**The task:** Print, exactly as they stand, the lines below from the one that has "CVE-2022-32444 | Yuba" to the one that has "- **Mutation**: Randomly", inclusive, leaving out the pictures.

**Materials provided:**

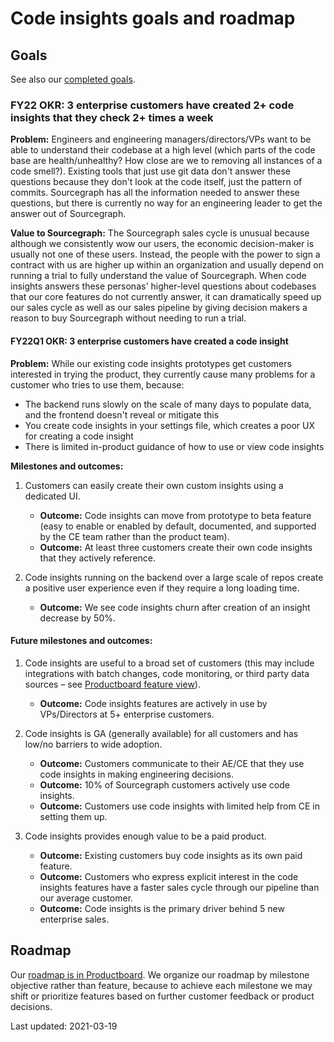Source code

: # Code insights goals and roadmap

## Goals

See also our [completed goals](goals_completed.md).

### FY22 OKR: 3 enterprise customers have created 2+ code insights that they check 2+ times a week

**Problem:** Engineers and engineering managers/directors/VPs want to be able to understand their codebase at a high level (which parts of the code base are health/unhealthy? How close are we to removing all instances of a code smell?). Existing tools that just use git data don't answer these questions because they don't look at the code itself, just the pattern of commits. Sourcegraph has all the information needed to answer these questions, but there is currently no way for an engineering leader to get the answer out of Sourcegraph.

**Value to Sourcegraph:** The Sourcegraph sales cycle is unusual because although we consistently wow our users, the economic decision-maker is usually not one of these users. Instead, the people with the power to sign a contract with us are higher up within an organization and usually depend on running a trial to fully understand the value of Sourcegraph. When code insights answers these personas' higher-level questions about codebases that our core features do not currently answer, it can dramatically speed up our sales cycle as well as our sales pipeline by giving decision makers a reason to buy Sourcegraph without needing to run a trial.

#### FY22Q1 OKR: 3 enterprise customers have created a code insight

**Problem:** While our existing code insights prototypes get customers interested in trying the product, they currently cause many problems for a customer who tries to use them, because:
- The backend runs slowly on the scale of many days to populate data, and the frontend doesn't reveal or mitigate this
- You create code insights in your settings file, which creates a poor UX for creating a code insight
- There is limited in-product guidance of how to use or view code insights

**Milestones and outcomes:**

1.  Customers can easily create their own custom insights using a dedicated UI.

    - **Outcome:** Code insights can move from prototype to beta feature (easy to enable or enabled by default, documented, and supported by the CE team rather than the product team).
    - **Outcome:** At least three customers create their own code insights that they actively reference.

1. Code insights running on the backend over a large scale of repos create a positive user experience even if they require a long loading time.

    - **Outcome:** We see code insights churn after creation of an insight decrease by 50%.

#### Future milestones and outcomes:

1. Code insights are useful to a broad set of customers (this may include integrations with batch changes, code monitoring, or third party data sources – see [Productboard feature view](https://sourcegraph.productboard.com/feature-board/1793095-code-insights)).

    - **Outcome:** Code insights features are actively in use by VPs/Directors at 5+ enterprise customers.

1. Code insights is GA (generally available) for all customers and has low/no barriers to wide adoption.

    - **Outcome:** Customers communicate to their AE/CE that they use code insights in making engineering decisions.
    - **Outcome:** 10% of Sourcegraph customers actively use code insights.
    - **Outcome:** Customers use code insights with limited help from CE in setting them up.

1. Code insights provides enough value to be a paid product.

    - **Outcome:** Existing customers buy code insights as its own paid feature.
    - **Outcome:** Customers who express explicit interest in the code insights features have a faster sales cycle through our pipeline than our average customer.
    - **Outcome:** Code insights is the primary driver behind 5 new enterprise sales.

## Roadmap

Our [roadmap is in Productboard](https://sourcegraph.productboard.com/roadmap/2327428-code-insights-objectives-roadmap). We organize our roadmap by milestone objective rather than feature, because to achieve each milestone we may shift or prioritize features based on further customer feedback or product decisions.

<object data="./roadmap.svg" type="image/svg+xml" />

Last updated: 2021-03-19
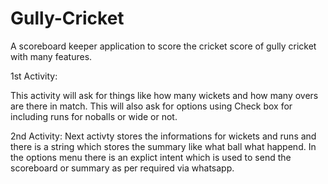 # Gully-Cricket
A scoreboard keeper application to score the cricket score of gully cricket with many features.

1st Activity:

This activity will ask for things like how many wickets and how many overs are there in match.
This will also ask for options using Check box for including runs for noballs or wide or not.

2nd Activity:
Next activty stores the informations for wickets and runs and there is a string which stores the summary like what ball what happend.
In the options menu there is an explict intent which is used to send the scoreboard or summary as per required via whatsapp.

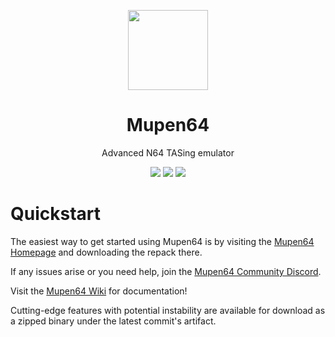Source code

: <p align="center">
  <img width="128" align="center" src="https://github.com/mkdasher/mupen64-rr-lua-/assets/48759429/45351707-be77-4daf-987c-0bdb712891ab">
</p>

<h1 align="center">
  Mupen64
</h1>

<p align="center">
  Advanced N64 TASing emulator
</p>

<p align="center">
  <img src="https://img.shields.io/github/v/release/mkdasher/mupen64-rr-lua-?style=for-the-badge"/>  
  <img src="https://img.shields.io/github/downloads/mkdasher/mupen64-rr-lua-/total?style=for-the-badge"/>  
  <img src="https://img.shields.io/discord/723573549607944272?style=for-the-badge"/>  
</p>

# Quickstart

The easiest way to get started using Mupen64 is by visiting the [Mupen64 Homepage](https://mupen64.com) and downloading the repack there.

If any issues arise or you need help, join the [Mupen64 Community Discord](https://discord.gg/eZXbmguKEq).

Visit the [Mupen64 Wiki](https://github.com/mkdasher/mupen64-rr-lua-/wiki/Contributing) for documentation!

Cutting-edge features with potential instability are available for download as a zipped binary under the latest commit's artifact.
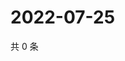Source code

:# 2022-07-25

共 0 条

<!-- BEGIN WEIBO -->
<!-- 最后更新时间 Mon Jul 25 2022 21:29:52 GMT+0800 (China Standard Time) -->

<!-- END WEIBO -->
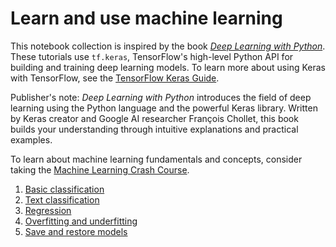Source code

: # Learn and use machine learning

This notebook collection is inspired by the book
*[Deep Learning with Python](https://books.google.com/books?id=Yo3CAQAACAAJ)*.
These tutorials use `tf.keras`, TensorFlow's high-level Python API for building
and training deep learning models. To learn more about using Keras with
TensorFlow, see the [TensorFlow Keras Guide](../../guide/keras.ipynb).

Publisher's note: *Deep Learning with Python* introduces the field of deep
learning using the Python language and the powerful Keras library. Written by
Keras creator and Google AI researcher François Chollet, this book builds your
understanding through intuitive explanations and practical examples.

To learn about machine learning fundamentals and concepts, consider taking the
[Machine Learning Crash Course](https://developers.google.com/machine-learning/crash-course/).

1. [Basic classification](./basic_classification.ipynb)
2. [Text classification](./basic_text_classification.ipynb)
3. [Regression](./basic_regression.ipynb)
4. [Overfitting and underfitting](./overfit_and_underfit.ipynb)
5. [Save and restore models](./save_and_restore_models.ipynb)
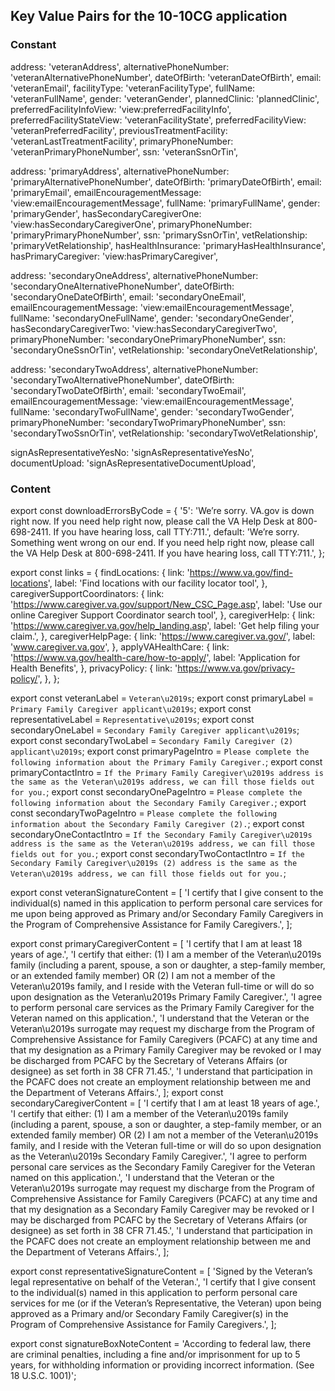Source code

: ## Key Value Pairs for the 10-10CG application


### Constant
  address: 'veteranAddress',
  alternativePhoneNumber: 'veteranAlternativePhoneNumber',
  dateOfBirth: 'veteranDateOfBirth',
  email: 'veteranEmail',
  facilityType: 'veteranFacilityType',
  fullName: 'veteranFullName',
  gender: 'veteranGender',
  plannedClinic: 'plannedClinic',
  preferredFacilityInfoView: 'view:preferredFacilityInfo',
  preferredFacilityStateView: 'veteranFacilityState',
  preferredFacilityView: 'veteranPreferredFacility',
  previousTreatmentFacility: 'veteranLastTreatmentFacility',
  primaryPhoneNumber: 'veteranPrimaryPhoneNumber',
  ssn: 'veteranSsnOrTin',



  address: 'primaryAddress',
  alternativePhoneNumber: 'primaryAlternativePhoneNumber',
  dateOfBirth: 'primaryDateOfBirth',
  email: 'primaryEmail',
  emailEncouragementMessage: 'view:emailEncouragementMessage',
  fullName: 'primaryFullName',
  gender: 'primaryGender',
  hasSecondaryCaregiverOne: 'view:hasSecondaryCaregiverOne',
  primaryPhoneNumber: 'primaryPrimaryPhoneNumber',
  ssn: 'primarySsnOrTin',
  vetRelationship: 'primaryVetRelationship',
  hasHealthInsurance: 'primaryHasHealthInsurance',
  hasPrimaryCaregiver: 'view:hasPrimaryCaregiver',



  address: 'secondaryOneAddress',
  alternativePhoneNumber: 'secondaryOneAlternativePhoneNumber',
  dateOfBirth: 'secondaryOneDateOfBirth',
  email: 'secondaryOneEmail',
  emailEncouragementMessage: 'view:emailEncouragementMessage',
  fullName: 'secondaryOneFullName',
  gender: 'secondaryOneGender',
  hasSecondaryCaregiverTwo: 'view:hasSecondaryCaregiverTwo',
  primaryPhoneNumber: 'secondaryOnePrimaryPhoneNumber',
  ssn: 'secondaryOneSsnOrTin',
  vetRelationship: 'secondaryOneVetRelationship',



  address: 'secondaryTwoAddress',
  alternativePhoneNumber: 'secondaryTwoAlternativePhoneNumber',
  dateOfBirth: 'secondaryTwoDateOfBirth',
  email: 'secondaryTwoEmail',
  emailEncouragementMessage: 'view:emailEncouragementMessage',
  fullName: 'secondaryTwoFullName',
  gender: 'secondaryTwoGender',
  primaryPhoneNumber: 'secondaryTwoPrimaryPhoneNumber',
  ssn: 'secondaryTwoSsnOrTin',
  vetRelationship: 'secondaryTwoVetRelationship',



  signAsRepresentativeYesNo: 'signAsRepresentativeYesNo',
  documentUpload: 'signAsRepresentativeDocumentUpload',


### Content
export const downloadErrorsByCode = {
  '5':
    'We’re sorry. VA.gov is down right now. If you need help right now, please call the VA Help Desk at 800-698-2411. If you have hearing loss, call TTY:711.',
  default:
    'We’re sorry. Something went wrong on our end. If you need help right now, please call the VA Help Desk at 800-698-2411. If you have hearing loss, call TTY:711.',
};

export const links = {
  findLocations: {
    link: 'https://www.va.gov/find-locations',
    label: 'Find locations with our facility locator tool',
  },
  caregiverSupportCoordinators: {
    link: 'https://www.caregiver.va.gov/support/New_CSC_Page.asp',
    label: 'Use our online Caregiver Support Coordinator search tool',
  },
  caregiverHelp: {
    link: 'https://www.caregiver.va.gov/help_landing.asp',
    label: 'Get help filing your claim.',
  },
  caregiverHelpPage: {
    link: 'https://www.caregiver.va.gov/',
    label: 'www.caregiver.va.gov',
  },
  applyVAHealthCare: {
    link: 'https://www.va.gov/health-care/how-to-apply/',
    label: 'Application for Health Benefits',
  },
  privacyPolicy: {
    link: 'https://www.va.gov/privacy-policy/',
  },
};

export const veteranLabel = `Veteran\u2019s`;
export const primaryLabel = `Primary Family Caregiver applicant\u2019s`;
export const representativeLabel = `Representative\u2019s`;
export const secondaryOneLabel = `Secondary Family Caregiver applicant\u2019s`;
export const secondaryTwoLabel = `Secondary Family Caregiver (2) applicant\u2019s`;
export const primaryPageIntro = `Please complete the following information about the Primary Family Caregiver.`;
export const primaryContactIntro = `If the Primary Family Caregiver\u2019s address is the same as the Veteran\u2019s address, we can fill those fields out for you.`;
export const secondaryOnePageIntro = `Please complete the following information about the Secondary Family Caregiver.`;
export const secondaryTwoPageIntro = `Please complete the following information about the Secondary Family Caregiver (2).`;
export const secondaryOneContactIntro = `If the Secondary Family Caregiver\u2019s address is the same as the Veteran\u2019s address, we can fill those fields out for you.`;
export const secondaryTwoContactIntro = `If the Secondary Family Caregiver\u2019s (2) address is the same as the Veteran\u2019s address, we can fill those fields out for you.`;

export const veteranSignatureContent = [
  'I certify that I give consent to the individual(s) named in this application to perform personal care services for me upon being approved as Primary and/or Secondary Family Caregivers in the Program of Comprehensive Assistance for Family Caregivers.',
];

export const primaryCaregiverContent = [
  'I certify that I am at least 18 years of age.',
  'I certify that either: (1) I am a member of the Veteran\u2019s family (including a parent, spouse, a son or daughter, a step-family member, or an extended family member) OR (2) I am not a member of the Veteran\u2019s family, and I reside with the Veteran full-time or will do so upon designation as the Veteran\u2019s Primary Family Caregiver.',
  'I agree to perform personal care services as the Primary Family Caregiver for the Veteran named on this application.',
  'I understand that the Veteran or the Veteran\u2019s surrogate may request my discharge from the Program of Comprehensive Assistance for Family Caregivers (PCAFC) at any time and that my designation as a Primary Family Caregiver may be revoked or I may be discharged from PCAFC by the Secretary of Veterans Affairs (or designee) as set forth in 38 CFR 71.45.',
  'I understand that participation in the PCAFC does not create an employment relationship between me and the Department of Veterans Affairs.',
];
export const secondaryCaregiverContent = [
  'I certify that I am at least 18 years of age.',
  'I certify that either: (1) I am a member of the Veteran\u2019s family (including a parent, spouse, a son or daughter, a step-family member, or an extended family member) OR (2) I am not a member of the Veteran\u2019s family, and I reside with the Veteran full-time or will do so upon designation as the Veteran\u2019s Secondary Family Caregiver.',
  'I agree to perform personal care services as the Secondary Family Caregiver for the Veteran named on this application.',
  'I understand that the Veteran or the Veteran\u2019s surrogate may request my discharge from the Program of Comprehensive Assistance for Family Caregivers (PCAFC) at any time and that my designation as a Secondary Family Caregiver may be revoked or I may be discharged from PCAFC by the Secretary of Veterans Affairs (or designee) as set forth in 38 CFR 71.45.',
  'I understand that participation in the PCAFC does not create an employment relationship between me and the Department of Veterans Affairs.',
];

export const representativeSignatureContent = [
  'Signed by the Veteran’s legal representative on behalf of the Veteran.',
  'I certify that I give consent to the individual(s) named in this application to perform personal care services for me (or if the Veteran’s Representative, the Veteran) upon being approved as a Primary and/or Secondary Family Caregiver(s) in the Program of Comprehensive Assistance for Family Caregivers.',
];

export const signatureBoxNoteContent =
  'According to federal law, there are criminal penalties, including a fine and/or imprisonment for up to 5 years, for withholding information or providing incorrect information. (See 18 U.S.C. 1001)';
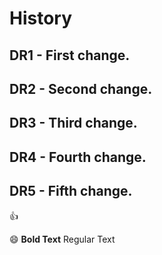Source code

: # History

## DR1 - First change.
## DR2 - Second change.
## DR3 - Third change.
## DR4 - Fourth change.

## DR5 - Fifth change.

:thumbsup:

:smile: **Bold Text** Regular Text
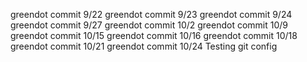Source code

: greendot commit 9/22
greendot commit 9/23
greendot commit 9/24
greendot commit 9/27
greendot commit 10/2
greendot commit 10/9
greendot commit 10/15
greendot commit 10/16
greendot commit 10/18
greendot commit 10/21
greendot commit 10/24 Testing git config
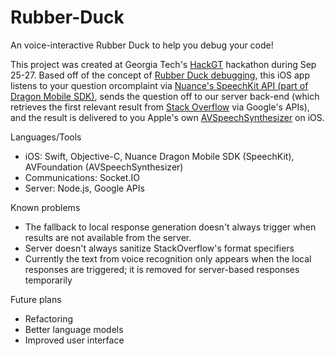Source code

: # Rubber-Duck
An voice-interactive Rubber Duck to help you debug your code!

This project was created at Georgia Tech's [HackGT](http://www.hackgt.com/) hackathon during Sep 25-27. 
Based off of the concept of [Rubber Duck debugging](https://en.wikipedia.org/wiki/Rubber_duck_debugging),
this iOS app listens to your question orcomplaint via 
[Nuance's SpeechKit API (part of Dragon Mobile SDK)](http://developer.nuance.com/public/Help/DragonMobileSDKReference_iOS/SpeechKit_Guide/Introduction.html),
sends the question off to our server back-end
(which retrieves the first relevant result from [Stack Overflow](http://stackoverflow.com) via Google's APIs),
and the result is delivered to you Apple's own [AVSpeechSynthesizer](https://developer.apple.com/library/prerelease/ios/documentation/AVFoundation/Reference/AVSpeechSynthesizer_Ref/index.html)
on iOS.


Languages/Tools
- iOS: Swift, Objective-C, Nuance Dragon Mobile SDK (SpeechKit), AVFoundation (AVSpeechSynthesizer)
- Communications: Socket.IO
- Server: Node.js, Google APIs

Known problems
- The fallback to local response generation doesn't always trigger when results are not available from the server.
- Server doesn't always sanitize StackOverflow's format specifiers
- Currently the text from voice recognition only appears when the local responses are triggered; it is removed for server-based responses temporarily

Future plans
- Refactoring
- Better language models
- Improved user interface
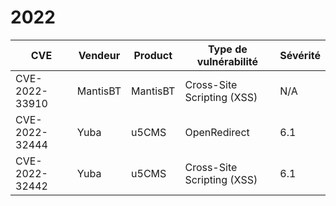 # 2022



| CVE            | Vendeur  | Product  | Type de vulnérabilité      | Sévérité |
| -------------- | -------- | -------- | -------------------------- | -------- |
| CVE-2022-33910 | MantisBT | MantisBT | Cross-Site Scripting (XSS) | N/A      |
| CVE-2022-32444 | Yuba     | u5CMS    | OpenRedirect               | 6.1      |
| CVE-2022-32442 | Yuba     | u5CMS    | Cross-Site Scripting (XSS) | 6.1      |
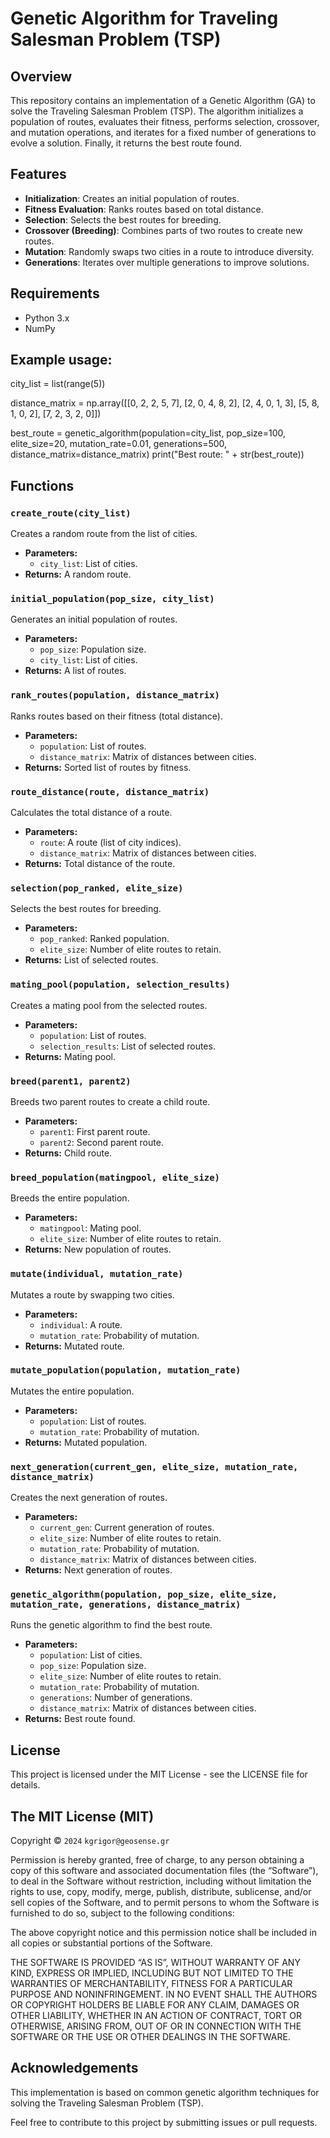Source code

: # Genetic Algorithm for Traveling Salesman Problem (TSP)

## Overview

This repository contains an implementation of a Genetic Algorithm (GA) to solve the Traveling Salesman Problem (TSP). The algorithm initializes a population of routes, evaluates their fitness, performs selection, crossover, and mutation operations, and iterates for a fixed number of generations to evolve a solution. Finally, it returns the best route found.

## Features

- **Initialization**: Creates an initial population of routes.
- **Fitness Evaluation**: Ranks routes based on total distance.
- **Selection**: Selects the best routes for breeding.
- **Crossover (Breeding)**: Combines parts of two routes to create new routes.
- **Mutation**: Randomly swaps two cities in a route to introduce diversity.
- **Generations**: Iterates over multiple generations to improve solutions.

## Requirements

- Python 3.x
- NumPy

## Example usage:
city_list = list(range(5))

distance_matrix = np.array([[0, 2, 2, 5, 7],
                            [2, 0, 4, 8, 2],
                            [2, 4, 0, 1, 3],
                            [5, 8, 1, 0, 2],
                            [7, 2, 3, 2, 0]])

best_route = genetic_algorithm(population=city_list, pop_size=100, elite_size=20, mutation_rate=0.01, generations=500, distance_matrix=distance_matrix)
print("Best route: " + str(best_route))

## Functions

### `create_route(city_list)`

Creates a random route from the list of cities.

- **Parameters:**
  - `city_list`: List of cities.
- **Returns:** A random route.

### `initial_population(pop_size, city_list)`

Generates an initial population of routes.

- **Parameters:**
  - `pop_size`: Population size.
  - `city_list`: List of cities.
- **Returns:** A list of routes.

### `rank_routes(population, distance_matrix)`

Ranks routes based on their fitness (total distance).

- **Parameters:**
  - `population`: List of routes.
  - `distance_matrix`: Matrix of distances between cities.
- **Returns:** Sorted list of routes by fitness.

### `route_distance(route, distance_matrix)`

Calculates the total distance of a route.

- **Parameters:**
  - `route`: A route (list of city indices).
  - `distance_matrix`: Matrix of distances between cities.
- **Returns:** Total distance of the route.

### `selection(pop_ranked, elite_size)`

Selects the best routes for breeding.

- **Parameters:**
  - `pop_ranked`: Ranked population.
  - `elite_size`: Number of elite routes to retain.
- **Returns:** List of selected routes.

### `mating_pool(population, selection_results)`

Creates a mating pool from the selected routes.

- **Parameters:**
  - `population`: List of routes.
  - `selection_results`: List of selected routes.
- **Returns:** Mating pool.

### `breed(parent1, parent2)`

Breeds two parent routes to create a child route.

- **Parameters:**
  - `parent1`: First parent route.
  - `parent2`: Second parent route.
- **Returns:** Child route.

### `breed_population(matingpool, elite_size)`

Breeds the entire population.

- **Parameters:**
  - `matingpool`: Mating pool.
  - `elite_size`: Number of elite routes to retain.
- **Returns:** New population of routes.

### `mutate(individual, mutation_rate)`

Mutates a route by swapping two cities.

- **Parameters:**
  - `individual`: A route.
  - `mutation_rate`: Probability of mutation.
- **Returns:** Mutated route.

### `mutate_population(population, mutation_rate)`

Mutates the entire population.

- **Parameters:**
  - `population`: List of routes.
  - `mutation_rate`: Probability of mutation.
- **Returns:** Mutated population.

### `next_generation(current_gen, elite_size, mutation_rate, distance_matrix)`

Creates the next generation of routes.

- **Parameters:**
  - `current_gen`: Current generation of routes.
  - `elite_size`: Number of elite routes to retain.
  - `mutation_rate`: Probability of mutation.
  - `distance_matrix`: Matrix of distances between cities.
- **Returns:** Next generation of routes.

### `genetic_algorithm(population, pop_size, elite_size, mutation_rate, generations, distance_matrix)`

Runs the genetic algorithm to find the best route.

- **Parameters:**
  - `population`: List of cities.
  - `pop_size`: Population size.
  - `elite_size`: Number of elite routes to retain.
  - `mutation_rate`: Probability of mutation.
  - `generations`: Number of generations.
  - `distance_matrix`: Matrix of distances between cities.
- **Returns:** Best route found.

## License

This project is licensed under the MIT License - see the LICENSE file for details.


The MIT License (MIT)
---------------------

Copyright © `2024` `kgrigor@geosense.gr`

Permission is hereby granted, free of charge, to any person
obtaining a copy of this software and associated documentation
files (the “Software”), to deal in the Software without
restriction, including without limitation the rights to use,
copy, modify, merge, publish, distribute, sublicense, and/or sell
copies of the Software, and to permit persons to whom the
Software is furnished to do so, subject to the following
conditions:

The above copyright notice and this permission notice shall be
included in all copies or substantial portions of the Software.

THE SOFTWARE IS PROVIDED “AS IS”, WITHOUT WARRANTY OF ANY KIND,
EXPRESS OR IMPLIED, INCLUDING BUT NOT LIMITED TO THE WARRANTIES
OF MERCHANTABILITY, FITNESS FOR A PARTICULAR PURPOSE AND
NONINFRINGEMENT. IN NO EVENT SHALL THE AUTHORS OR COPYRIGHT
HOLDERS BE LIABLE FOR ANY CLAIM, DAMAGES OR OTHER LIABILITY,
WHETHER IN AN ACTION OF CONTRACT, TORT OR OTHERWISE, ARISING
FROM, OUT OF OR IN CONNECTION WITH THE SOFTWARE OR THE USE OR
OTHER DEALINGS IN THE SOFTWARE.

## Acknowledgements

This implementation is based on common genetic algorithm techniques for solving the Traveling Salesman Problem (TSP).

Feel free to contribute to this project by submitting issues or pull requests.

**Answer box:**
| CVE-2022-32444 | Yuba     | u5CMS    | OpenRedirect               | 6.1      |
| CVE-2022-32442 | Yuba     | u5CMS    | Cross-Site Scripting (XSS) | 6.1      |
Source code

: # Genetic Algorithm for Traveling Salesman Problem (TSP)

## Overview

This repository contains an implementation of a Genetic Algorithm (GA) to solve the Traveling Salesman Problem (TSP). The algorithm initializes a population of routes, evaluates their fitness, performs selection, crossover, and mutation operations, and iterates for a fixed number of generations to evolve a solution. Finally, it returns the best route found.

## Features

- **Initialization**: Creates an initial population of routes.
- **Fitness Evaluation**: Ranks routes based on total distance.
- **Selection**: Selects the best routes for breeding.
- **Crossover (Breeding)**: Combines parts of two routes to create new routes.
- **Mutation**: Randomly swaps two cities in a route to introduce diversity.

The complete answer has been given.